Cet appel aux grandes plateformes, comme Facebook et Google, est devenu un schéma récurrent. Les initiatives se sont multipliées. Facebook s’est associée avec une cinquantaine de partenaires en quarante langues dans le monde pour vérifier les fausses informations circulant sur son réseau, et alerter automatiquement les utilisateurs. Whatsapp tente également de son côté d’endiguer le flux de fausses informations sur sa messagerie, tandis que YouTube mise sur des algorithmes de détection automatique ou des suspensions de compte, tout en continuant à promouvoir des vidéos complotistes dans ces “recommandations”. Donner aux plateformes la responsabilité de contrôler la diffusion de fausses informations ne suffit pas, et pourrait bien s’apparenter à un jeu dangereux : que se passe-t-il si Mark Zuckerberg décide un beau jour que tous les messages contenant le terme “Allah” sont supprimés automatiquement de sa plateforme ?
Pour lutter contre ce nouveau mal du siècle, certains préconisent plutôt d’associer les personnalités influentes sur les réseaux sociaux pour participer à l’effort collectif. Ou bien d’aller systématiquement à la rencontre des administrateurs des groupes Whatsapp et Facebook les plus populaires afin de les sensibiliser et de les former. En attendant que ce travail colossal soit effectué, et que les citoyens du monde entier soient mieux éduqués à la consommation d’informations, les fact-checkeurs vont devoir poursuivre leur travail de fourmis. Même si celui-ci est difficile, et que certains journalistes spécialisés évoquent une lassitude face aux attaques permanentes de militants convaincus sur les réseaux sociaux.

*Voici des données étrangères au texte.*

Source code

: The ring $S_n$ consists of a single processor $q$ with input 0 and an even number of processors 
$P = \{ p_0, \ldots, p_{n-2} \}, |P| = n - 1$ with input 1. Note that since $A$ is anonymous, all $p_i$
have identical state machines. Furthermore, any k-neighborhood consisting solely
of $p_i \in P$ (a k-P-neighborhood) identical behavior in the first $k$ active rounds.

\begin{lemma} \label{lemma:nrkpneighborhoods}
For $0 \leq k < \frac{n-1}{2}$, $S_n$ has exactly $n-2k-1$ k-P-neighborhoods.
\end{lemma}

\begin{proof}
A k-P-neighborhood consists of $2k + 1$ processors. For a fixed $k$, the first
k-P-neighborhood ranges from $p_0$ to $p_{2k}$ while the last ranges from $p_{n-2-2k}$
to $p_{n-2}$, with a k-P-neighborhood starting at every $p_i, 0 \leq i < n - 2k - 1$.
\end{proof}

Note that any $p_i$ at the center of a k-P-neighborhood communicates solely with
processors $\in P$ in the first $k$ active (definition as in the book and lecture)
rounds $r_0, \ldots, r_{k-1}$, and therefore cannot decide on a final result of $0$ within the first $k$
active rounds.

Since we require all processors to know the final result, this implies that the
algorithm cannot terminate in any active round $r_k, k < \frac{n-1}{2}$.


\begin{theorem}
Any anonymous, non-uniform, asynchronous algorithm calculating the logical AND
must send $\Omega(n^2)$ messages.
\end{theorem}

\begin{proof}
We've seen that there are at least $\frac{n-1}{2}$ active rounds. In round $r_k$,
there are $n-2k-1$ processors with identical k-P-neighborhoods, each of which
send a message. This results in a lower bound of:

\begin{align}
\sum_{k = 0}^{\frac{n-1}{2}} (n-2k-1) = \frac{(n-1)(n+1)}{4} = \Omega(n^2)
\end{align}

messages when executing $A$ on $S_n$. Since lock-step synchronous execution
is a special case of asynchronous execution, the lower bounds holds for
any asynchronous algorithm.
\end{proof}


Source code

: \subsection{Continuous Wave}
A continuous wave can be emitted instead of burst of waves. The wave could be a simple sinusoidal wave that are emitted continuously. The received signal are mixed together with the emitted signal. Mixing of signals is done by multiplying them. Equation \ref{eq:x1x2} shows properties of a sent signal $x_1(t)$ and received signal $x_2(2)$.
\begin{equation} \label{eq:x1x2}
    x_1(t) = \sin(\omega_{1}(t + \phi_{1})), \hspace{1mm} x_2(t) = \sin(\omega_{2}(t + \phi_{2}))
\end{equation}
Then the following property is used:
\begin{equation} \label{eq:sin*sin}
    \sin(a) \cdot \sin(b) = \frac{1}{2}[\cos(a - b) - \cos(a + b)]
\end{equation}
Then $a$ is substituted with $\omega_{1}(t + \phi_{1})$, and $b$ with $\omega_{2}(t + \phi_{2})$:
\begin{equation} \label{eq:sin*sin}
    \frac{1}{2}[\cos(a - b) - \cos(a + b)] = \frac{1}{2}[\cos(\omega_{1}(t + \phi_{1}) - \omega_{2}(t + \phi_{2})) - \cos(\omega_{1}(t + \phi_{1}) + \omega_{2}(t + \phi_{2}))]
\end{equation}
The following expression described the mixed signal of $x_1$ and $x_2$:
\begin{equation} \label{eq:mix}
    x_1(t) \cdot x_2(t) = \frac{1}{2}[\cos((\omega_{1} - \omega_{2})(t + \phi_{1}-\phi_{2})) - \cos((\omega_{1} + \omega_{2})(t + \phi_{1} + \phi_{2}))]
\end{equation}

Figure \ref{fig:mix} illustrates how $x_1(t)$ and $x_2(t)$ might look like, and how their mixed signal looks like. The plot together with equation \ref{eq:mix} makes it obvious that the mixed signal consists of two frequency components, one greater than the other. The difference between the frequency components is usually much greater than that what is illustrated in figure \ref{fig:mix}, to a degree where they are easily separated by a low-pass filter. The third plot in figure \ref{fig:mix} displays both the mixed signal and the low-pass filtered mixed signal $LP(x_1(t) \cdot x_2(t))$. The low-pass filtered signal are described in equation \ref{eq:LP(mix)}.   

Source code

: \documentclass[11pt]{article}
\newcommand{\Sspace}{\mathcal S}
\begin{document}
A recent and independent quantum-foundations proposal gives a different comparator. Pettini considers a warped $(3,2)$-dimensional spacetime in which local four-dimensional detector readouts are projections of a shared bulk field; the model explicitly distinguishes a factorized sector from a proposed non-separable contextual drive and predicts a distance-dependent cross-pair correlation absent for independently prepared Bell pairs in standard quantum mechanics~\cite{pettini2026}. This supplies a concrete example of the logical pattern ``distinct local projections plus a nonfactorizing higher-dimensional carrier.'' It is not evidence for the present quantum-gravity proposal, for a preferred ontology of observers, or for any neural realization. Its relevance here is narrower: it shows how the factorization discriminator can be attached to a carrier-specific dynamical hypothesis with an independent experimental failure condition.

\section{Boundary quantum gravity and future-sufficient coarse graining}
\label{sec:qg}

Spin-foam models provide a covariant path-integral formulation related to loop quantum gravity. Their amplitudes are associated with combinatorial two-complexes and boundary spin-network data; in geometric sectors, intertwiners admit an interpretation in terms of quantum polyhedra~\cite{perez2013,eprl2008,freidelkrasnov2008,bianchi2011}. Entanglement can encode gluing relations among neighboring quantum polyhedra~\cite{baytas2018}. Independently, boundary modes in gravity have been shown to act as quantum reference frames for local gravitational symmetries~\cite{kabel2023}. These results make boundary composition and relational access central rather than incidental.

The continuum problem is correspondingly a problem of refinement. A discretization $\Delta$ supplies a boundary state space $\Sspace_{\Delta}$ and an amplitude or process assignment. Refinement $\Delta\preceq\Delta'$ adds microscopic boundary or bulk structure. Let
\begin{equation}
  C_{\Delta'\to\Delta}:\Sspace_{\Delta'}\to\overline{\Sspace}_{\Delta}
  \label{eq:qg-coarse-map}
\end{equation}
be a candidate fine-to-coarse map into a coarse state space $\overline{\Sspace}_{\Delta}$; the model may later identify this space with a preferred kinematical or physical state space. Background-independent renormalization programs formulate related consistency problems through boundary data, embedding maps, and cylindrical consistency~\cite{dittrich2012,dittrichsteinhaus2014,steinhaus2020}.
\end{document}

Une autre piste, explorée par le chercheur Tom Rosenstiel, pourrait s’avérer intéressante. Il milite pour une vérification qui s’intéresserait davantage au contexte qui amène tel homme politique à énoncer une fausse information. L’idée est pour lui que les fact-checkeurs prennent de la hauteur, et évitent d’articuler tout leur travail en réaction à des théories ou informations absurdes. Le journaliste fact-checkeur pourrait alors être davantage proactif, en identifiant les éléments de confusion autour de questions importantes. Un fact-checking qui reviendrait à l’un des fondamentaux du journalisme, que l’on peut résumer par la phrase “le contexte est roi” (context is king).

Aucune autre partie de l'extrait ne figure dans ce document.